Although this book is a gift for Lévy and Houellebecq’s biographers and future French literature Ph.D. students, most will not find it worth the effort. The two men speak in an untranslatable language of French cultural and intellectual references, from Pascal through Péguy and Maurras to Sarkozy. This edition helpfully provides footnotes to explain some of the references, although at least one note is incorrect: It misidentifies the Vichy-era Chantiers de Jeunesse and confuses it with the Service du Travail Obligatoire (STO). A specialist might argue that this is splitting hairs, but the mistake bespeaks the level of specialization required to appreciate Lévy and Houellebecq’s discourse.
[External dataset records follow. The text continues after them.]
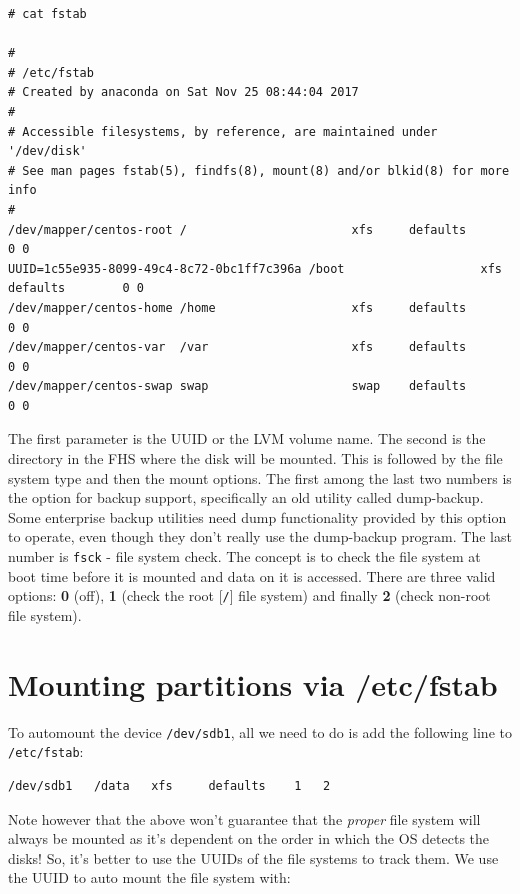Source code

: \vspace{-15pt}
\begin{verbatim}
# cat fstab

#
# /etc/fstab
# Created by anaconda on Sat Nov 25 08:44:04 2017
#
# Accessible filesystems, by reference, are maintained under '/dev/disk'
# See man pages fstab(5), findfs(8), mount(8) and/or blkid(8) for more info
#
/dev/mapper/centos-root /                       xfs     defaults        0 0
UUID=1c55e935-8099-49c4-8c72-0bc1ff7c396a /boot                   xfs     defaults        0 0
/dev/mapper/centos-home /home                   xfs     defaults        0 0
/dev/mapper/centos-var  /var                    xfs     defaults        0 0
/dev/mapper/centos-swap swap                    swap    defaults        0 0
\end{verbatim}
\vspace{-10pt}

\noindent
The first parameter is the UUID or the LVM volume name. The second is the directory in the FHS where the disk will be mounted. This is followed by the file system type and then the mount options. The first among the last two numbers is the option for backup support, specifically an old utility called dump-backup. Some enterprise backup utilities need dump functionality provided by this option to operate, even though they don't really use the dump-backup program. The last number is \verb|fsck| - file system check. The concept is to check the file system at boot time before it is mounted and data on it is accessed. There are three valid options: \textbf{0} (off), \textbf{1} (check the root [\verb|/|] file system) and finally \textbf{2} (check non-root file system). 

	\section{Mounting partitions via /etc/fstab}
To automount the device \verb|/dev/sdb1|, all we need to do is add the following line to \verb|/etc/fstab|:

\vspace{-15pt}
\begin{verbatim}
/dev/sdb1	/data	xfs		defaults	1	2
\end{verbatim}
\vspace{-10pt}

\noindent
Note however that the above won't guarantee that the \textit{proper} file system will always be mounted as it's dependent on the order in which the OS detects the disks! So, it's better to use the UUIDs of the file systems to track them.  We use the UUID to auto mount the file system with:

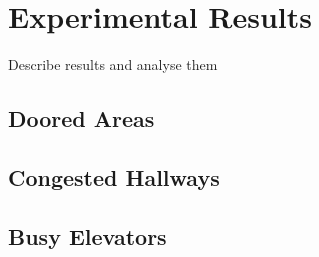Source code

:
\chapter{Experimental Results}
Describe results and analyse them

\section{ Doored Areas }

\section{ Congested Hallways }


\section{ Busy Elevators }
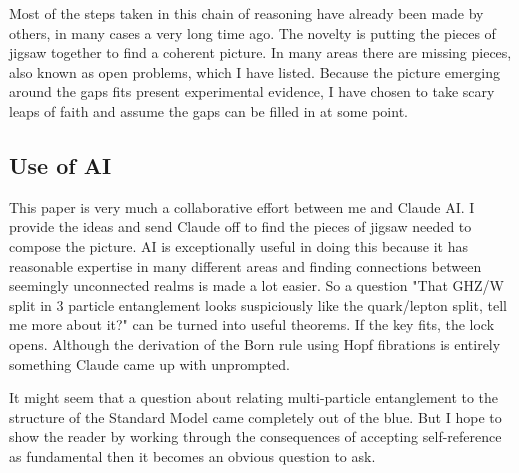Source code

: \documentclass{article}
\theoremstyle{plain}
\theoremstyle{definition}
\theoremstyle{remark}\newtheorem*{remark}{Remark}
\begin{document}
Most of the steps taken in this chain of reasoning have already been made by others, in many cases a very long time ago. The novelty is putting the pieces of jigsaw together to find a coherent picture. In many areas there are missing pieces, also known as open problems, which I have listed. Because the picture emerging around the gaps fits present experimental evidence, I have chosen to take scary leaps of faith and assume the gaps can be filled in at some point. 

\subsection{Use of AI}
This paper is very much a collaborative effort between me and Claude AI. I provide the ideas and send Claude off to find the pieces of jigsaw needed to compose the picture. AI is exceptionally useful in doing this because it has reasonable expertise in many different areas and finding connections between seemingly unconnected realms is made a lot easier. So a question "That GHZ/W split in 3 particle entanglement looks suspiciously like the quark/lepton split, tell me more about it?" can be turned into useful theorems. If the key fits, the lock opens. Although the derivation of the Born rule using Hopf fibrations is entirely something Claude came up with unprompted. 

It might seem that a question about relating multi-particle entanglement to the structure of the Standard Model came completely out of the blue. But I hope to show the reader by working through the consequences of accepting self-reference as fundamental then it becomes an obvious question to ask. 
\end{document}
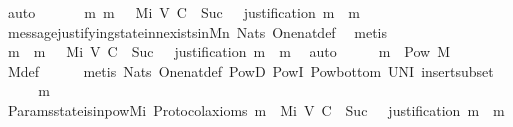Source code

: \begin{isabellebody}
\ auto\isanewline
\ \ \isamarkupfalse%
\ \isamarkupfalse%
\ {\isachardoublequoteopen}{\isasymexists}\ m{\isacharprime}{\isachardot}\ m{\isacharprime}\ {\isasymin}\ \ M{\isacharunderscore}i\ {\isacharparenleft}V{\isacharcomma}\ C{\isacharcomma}\ {\isasymepsilon}{\isacharparenright}\ {\isacharparenleft}Suc\ {}{\isacharparenright}\ {\isasymand}\ justification\ m{\isacharprime}\ {\isacharequal}\ {\isacharbraceleft}m{\isacharbraceright}{\isachardoublequoteclose}\isanewline
\ \ \ \ \isamarkupfalse%
\ message{\isacharunderscore}justifying{\isacharunderscore}state{\isacharunderscore}in{\isacharunderscore}{\isasymSigma}{\isacharunderscore}n{\isacharunderscore}exists{\isacharunderscore}in{\isacharunderscore}M{\isacharunderscore}n\ Nats{\isacharunderscore}{}\ One{\isacharunderscore}nat{\isacharunderscore}def\ \isamarkupfalse%
\ metis\isanewline
\ \ \isamarkupfalse%
\ \isamarkupfalse%
\ m{\isacharprime}\ \ {\isachardoublequoteopen}m{\isacharprime}\ {\isasymin}\ \ M{\isacharunderscore}i\ {\isacharparenleft}V{\isacharcomma}\ C{\isacharcomma}\ {\isasymepsilon}{\isacharparenright}\ {\isacharparenleft}Suc\ {}{\isacharparenright}\ {\isasymand}\ justification\ m{\isacharprime}\ {\isacharequal}\ {\isacharbraceleft}m{\isacharbraceright}{\isachardoublequoteclose}\ \isamarkupfalse%
\ auto\isanewline
\ \ \isamarkupfalse%
\ \isamarkupfalse%
\ {\isachardoublequoteopen}{\isacharbraceleft}m{\isacharprime}{\isacharbraceright}\ {\isasymin}\ Pow\ M{\isachardoublequoteclose}\ \isanewline
\ \ \ \ \isamarkupfalse%
\ M{\isacharunderscore}def\isanewline
\ \ \ \ \isamarkupfalse%
\ {\isacharparenleft}metis\ Nats{\isacharunderscore}{}\ One{\isacharunderscore}nat{\isacharunderscore}def\ PowD\ PowI\ Pow{\isacharunderscore}bottom\ UN{\isacharunderscore}I\ insert{\isacharunderscore}subset{\isacharparenright}\isanewline
\ \ \isamarkupfalse%
\ \isamarkupfalse%
\ {\isachardoublequoteopen}{\isacharbraceleft}m{\isacharprime}{\isacharbraceright}\ {\isasymnotin}\ {\isasymSigma}{\isachardoublequoteclose}\isanewline
\ \ \ \ \isamarkupfalse%
\ Params{\isachardot}state{\isacharunderscore}is{\isacharunderscore}in{\isacharunderscore}pow{\isacharunderscore}M{\isacharunderscore}i\ Protocol{\isacharunderscore}axioms\ {\isacartoucheopen}m{\isacharprime}\ {\isasymin}\ M{\isacharunderscore}i\ {\isacharparenleft}V{\isacharcomma}\ C{\isacharcomma}\ {\isasymepsilon}{\isacharparenright}\ {\isacharparenleft}Suc\ {}{\isacharparenright}\ {\isasymand}\ justification\ m{\isacharprime}\ {\isacharequal}\ {\isacharbraceleft}m{\isacharbraceright}{\isacartoucheclose}\ \isamarkupfalse%

\end{isabellebody}
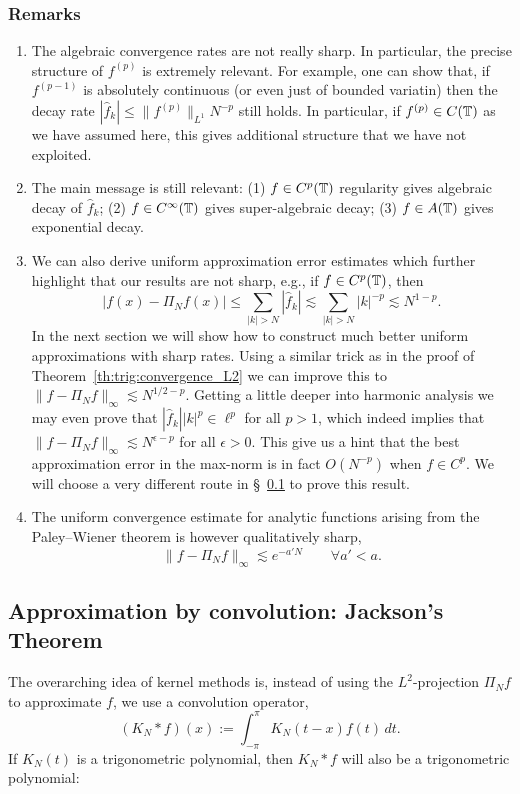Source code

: \subsubsection{Remarks}
\begin{enumerate}
  \item The algebraic convergence rates are not really sharp. In particular, the
    precise structure of $f^{(p)}$ is extremely relevant. For example, one can
    show that, if $f^{(p-1)}$ is absolutely continuous (or even just of bounded variatin)
    then the decay rate $|\hat{f}_k| \leq \|f^{(p)}\|_{L^1} N^{-p}$ still holds.
    In particular, if $f^{(p)} \in C(\mathbb{T})$ as we have assumed here, this gives
    additional structure that we have not exploited.

  \item The main message is still relevant: (1) $f \in C^p(\mathbb{T})$ regularity
  gives algebraic decay of $\hat{f}_k$; (2) $f \in C^\infty(\mathbb{T})$ gives
  super-algebraic decay; (3) $f \in A(\mathbb{T})$ gives exponential decay.

  \item We can also derive uniform approximation error estimates which further
  highlight that our results are not sharp, e.g.,  if $f \in C^p(\mathbb{T})$, then
  \[
    |f(x) - \Pi_N f(x)| \leq \sum_{|k| > N} |\hat{f}_k|
        \lesssim \sum_{|k| > N} |k|^{-p}
        \lesssim N^{1-p}.
  \]
  In the next section we will show how to construct much better uniform
  approximations with sharp rates. Using a similar trick as in the proof of
  Theorem~\ref{th:trig:convergence_L2} we can improve this to $\|f-\Pi_N f
  \|_\infty \lesssim N^{1/2-p}$. Getting a little deeper into harmonic analysis
  we may even prove that $|\hat f_k| |k|^p \in \ell^p$ for all $p > 1$, which
  indeed implies that $\|f - \Pi_N f \|_\infty \lesssim N^{\epsilon - p}$ for
  all $\epsilon > 0$. This give us a hint that the best approximation error in
  the max-norm is in fact $O(N^{-p})$ when $f \in C^p$. We will choose a very
  different route in \S~\ref{sec:trig:jackson} to prove this result.

  \item The uniform convergence estimate for analytic functions arising from
  the Paley--Wiener theorem is however qualitatively sharp,
  \[
       \|f - \Pi_N f \|_\infty \lesssim e^{- a' N} \qquad \forall a' < a.
  \]
\end{enumerate}




\subsection{Approximation by convolution: Jackson's Theorem}
%
\label{sec:trig:jackson}
%
The overarching idea of kernel methods is, instead of using the
$L^2$-projection $\Pi_N f$ to approximate $f$, we use a convolution operator,
\[
    (K_N \ast f)(x) := \int_{-\pi}^\pi K_N(t-x) f(t) \, dt.
\]
If $K_N(t)$ is a trigonometric polynomial, then $K_N \ast f$ will also be a trigonometric polynomial:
It is, in fact, a mystery why Random House went to the trouble to translate this book, since the few who can appreciate it can probably manage the French.
Non-specialists will do better by skipping “Public Enemies” in favor of the books that made Lévy and Houellebecq deservedly famous. Lévy’s discussion of Albert Cohen, however, serves as a reminder that one should not waste time with either man’s writings unless one has already read Cohen’s achingly beautiful “La Belle du Seigneur.“ Why read a good book when you can read a great book, the best novel in post-war French letters and arguably one of the greatest works of Jewish fiction ever written?